Great question!. I'm not sure of the answer, but it sounds like you're on the right track.

For low solute concentrations, the enthalpy of going into solution is pretty nearly independent of concentration, and for the exothermic case is negative. Although the entropy change does depend logarithmically on concentration, it should remain positive. So that sounds like the net free energy change should remain negative, and the dissolution should continue to completion. Often (e.g. for isopropyl alcohol and water) that's exactly what happens. 

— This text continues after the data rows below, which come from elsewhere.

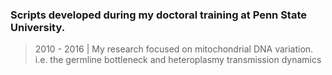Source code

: ### Scripts developed during my doctoral training at Penn State University.
> 2010 - 2016 | My research focused on mitochondrial DNA variation. i.e. the germline bottleneck and heteroplasmy transmission dynamics   
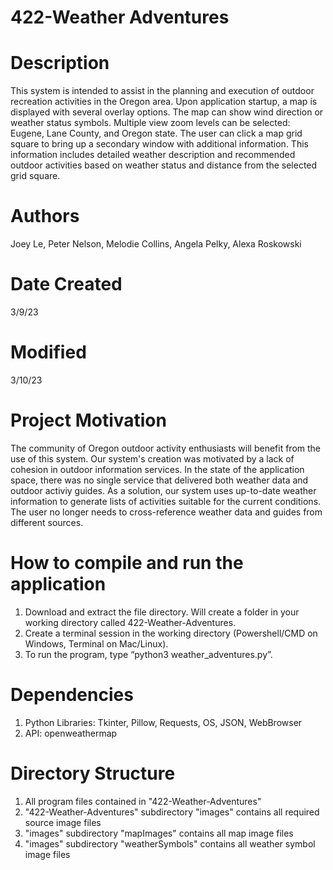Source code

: # 422-Weather Adventures

# Description
This system is intended to assist in the planning and execution of outdoor recreation activities in the Oregon area. Upon application startup, a map is displayed with several overlay options. The map can show wind direction or weather status symbols. Multiple view zoom levels can be selected: Eugene, Lane County, and Oregon state. The user can click a map grid square to bring up a secondary window with additional information. This information includes detailed weather description and recommended outdoor activities based on weather status and distance from the selected grid square. 

# Authors
Joey Le, Peter Nelson, Melodie Collins, Angela Pelky, Alexa Roskowski

# Date Created
3/9/23

# Modified
3/10/23

# Project Motivation
The community of Oregon outdoor activity enthusiasts will benefit from the use of this system. Our system's creation was motivated by a lack of cohesion in outdoor information services. In the state of the application space, there was no single service that delivered both weather data and outdoor activiy guides. As a solution, our system uses up-to-date weather information to generate lists of activities suitable for the current conditions. The user no longer needs to cross-reference weather data and guides from different sources.

# How to compile and run the application
1. Download and extract the file directory. Will create a folder in your working directory called 422-Weather-Adventures.
2. Create a terminal session in the working directory (Powershell/CMD on Windows, Terminal on Mac/Linux).
3. To run the program, type “python3 weather_adventures.py”.

# Dependencies
1. Python Libraries: Tkinter, Pillow, Requests, OS, JSON, WebBrowser
2. API: openweathermap

# Directory Structure
1. All program files contained in "422-Weather-Adventures" 
2. "422-Weather-Adventures" subdirectory "images" contains all required source image files 
3. "images" subdirectory "mapImages" contains all map image files 
4. "images" subdirectory "weatherSymbols" contains all weather symbol image files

For other solutes (e.g. CaCl2) the solution saturates. That typically happens when the concentration is very high. By that point, the solution isn't really anything like pure water, so there's no particular reason for the enthalpy of going into solution to be close to the low-concentration value. Likewise the entropy increase of solution would  be very small simply because the concentration is so large even for an ideal solute, and that is modified further by the solute-solute interactions. It can happen that extra solute ions reduce the entropy of the water molecules by more than the entropy they gain by joining the solution. (I'm speaking loosely here, since the entropy doesn't really break up into separate pieces like that.)

Anyway, sorry for the fuzzy non-chemist answer, but the point is that it's not really a mystery and your hunch is along the right lines.

Mike W.


(published on 11/21/2017)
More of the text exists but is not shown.